**Exercise**
Go through the material below and tally every line with the string "holu". Reply with the number only.

**Entries supplied**
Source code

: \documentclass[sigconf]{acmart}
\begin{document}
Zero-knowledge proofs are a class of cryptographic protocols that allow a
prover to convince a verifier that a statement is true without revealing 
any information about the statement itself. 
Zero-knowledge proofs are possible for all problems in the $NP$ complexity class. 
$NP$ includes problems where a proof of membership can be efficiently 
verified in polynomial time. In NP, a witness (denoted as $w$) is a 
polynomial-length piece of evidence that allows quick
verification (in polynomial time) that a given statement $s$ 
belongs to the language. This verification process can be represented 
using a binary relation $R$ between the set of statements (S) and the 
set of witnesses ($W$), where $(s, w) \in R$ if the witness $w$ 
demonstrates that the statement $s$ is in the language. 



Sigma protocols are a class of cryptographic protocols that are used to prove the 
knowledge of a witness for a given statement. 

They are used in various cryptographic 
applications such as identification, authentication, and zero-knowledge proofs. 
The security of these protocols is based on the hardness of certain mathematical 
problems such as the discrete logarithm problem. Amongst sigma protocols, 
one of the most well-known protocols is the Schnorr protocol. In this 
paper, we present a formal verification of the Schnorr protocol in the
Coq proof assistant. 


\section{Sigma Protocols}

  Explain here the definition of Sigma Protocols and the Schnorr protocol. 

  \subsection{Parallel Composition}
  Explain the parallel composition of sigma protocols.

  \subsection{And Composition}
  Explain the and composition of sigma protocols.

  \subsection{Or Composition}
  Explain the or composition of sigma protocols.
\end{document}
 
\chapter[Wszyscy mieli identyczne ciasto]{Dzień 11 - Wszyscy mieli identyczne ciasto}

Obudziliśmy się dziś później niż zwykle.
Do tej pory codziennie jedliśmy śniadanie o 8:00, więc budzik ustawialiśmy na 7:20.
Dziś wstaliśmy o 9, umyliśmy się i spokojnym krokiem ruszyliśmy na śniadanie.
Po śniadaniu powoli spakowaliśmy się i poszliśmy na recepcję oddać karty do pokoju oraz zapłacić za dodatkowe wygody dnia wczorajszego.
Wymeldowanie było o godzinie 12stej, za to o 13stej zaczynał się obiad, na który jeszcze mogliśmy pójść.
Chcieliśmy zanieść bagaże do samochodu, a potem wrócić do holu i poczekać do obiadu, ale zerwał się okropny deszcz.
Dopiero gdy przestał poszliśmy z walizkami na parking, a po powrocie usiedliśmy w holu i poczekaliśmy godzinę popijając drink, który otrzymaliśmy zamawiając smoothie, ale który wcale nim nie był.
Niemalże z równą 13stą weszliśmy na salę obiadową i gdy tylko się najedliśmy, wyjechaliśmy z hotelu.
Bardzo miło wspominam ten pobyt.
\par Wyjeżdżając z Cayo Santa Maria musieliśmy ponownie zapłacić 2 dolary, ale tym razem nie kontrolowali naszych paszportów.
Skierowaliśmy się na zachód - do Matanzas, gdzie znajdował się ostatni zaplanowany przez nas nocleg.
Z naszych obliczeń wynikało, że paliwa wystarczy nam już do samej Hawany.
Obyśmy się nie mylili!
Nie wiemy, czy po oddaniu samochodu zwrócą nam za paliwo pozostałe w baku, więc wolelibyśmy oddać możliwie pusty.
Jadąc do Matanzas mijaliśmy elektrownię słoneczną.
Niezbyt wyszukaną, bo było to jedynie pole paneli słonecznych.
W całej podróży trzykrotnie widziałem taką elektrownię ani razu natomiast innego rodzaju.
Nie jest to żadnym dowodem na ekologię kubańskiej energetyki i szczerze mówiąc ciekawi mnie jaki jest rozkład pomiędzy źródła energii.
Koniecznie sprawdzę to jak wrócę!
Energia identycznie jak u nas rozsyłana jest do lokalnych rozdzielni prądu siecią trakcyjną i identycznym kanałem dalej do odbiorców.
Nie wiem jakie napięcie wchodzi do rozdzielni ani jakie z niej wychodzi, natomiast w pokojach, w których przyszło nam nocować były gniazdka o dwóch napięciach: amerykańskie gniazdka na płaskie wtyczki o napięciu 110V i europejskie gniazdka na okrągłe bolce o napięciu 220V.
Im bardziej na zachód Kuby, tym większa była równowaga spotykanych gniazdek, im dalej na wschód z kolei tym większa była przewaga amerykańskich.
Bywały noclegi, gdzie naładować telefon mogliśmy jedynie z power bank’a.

**Answer for the task**
2